▸ TASK GOAL: Determine how many lines in the records hold "Hình", and give that number with nothing added.
━━ EXERCISE DATA
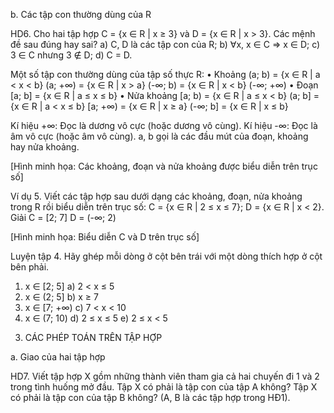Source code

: b. Các tập con thường dùng của R

HD6. Cho hai tập hợp C = {x ∈ R | x ≥ 3} và D = {x ∈ R | x > 3}.
Các mệnh đề sau đúng hay sai?
a) C, D là các tập con của R;    b) ∀x, x ∈ C ⇒ x ∈ D;
c) 3 ∈ C nhưng 3 ∉ D;           d) C = D.

Một số tập con thường dùng của tập số thực R:
• Khoảng
(a; b) = {x ∈ R | a < x < b}
(a; +∞) = {x ∈ R | x > a}
(-∞; b) = {x ∈ R | x < b}
(-∞; +∞)
• Đoạn
[a; b] = {x ∈ R | a ≤ x ≤ b}
• Nửa khoảng
[a; b) = {x ∈ R | a ≤ x < b}
(a; b] = {x ∈ R | a < x ≤ b}
[a; +∞) = {x ∈ R | x ≥ a}
(-∞; b] = {x ∈ R | x ≤ b}

Kí hiệu +∞: Đọc là dương vô cực
(hoặc dương vô cùng).
Kí hiệu -∞: Đọc là âm vô cực
(hoặc âm vô cùng).
a, b gọi là các đầu mút của đoạn,
khoảng hay nửa khoảng.

[Hình minh họa: Các khoảng, đoạn và nửa khoảng được biểu diễn trên trục số]

Ví dụ 5. Viết các tập hợp sau dưới dạng các khoảng, đoạn, nửa khoảng trong R rồi biểu diễn trên trục số: C = {x ∈ R | 2 ≤ x ≤ 7}; D = {x ∈ R | x < 2}.
Giải
C = [2; 7]
D = (-∞; 2)

[Hình minh họa: Biểu diễn C và D trên trục số]

Luyện tập 4. Hãy ghép mỗi dòng ở cột bên trái với một dòng thích hợp ở cột bên phải.

1) x ∈ [2; 5]     a) 2 < x ≤ 5
2) x ∈ (2; 5]     b) x ≥ 7
3) x ∈ [7; +∞)    c) 7 < x < 10
4) x ∈ (7; 10)    d) 2 ≤ x ≤ 5
                 e) 2 ≤ x < 5

3. CÁC PHÉP TOÁN TRÊN TẬP HỢP

a. Giao của hai tập hợp

HD7. Viết tập hợp X gồm những thành viên tham gia cả hai chuyến đi 1 và 2 trong tình huống mở đầu.
Tập X có phải là tập con của tập A không? Tập X có phải là tập con của tập B không? (A, B là các tập hợp trong HĐ1).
━━━━
▸ WORKED SOLUTION: 2